This year, aviation reports frequently feature an image of a Thai AirAsia aircraft carrying more fuel than it actually requires because the nation it is traveling to is no longer able to consistently supply it. Tankering is the term for the activity. It’s costly, ineffective, and uncommon until recently. In some parts of Asia, it is now considered standard practice. That in and of itself ought to reveal the true location of the pressure.
Asian aviation appears to be doing well on paper. Compared to the same month last year, Cathay Pacific carried 24% more passengers in March. As travelers reroute away from Dubai, Doha, and other Gulf hubs disrupted by the Middle East conflict, flights from East Asia to Europe are selling out weeks in advance. The cost of tickets for flights from Shanghai to London and Hong Kong to London is several times higher than usual. To put it another way, demand is not the issue. The level of demand is almost embarrassingly high. However, there has been consistent pressure on airline shares throughout the region for weeks; Chinese majors have dropped 3 to 5 percent, Japan Airlines has trimmed due to fuel concerns, and Korean Air has dropped nearly 8 percent in a single session.
Plumbing is the root of the disconnect. Nearly 21% of the world’s seaborne jet fuel supply was cut off when Iran closed the Strait of Hormuz. Due to its greater reliance on Gulf flows and smaller supply cushion, Asia was hit more severely than Europe almost immediately. Exports of jet fuel were stopped by China and Thailand. They were capped at last year’s levels by South Korea. Vietnam Airlines reduced its weekly domestic flight schedule by 23 in order to save fuel. For portions of March, domestic service was suspended in Myanmar. It is recommended that Pakistani pilots bring as much fuel from overseas as possible. Refueling for international departures is restricted in Tahiti. By themselves, these are little things. When combined, they depict a fuel rationing situation that hasn’t affected Europe in the same manner.

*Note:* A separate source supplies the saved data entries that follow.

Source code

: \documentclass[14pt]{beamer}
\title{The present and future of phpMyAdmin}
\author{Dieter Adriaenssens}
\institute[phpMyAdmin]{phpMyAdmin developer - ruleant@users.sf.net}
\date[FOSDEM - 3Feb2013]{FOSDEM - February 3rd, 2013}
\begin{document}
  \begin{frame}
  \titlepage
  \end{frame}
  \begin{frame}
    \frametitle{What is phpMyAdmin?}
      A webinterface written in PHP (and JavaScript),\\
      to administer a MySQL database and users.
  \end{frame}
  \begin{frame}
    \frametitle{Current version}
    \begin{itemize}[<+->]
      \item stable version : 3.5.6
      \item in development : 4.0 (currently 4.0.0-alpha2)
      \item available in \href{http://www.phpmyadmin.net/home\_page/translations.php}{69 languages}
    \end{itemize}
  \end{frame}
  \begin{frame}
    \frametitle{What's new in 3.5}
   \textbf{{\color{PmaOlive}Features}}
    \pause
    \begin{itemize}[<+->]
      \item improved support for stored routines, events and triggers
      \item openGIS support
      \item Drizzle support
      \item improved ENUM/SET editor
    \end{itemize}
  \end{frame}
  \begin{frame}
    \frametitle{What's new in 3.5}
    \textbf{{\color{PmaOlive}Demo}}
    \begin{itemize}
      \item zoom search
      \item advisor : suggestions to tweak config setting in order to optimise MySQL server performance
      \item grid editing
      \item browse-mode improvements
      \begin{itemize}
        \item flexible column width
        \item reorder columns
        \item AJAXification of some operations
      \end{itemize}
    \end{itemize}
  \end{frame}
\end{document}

Naturally, European airlines are preparing. Michael O’Leary of Ryanair has issued a warning, stating that airlines will have to begin canceling flights if 10 to 20 percent of Europe’s fuel supply remains compromised until summer. However, Europe has better-capitalized carriers, more extensive hedging programs, and—most importantly—a single, integrated aviation market that allows airlines to shift capacity with fewer regulatory obstacles. Despite their animosity toward one another, Ryanair and Lufthansa work in a system built to withstand shocks. That isn’t really present in Asia.
And that’s the more complex tale. For many years, Asia-Pacific has been the world’s biggest aviation market. Prior to the pandemic, it accounted for 34.7% of all traffic worldwide. More low-cost carriers are produced there than in any other area. However, it has never created a massive low-cost carrier like Southwest or Ryanair. The region’s fragmentation has made it more difficult for its carriers to absorb a crisis like this one due to fragmented regulations, incompatible bilateral agreements, and widely disparate investment regimes across nations. With 219 aircraft, AirAsia is the largest low-cost carrier in Asia. 811 is flown by Southwest. The entire story is revealed by the math.
Speaking with analysts in Tokyo and Singapore, it seems that the current fuel price spike isn’t the true vulnerability. In contrast to what is flying overhead, the Asian aviation balance sheet is structurally thin. Full planes, higher fares, stronger bookings — and underneath, a finance layer that bends more easily than Europe’s. That bend might turn into something worse if the conflict continues into the summer. As this develops, it’s difficult to ignore how frequently the sectors that appear to be the most resilient are also the most vulnerable when the plumbing fails.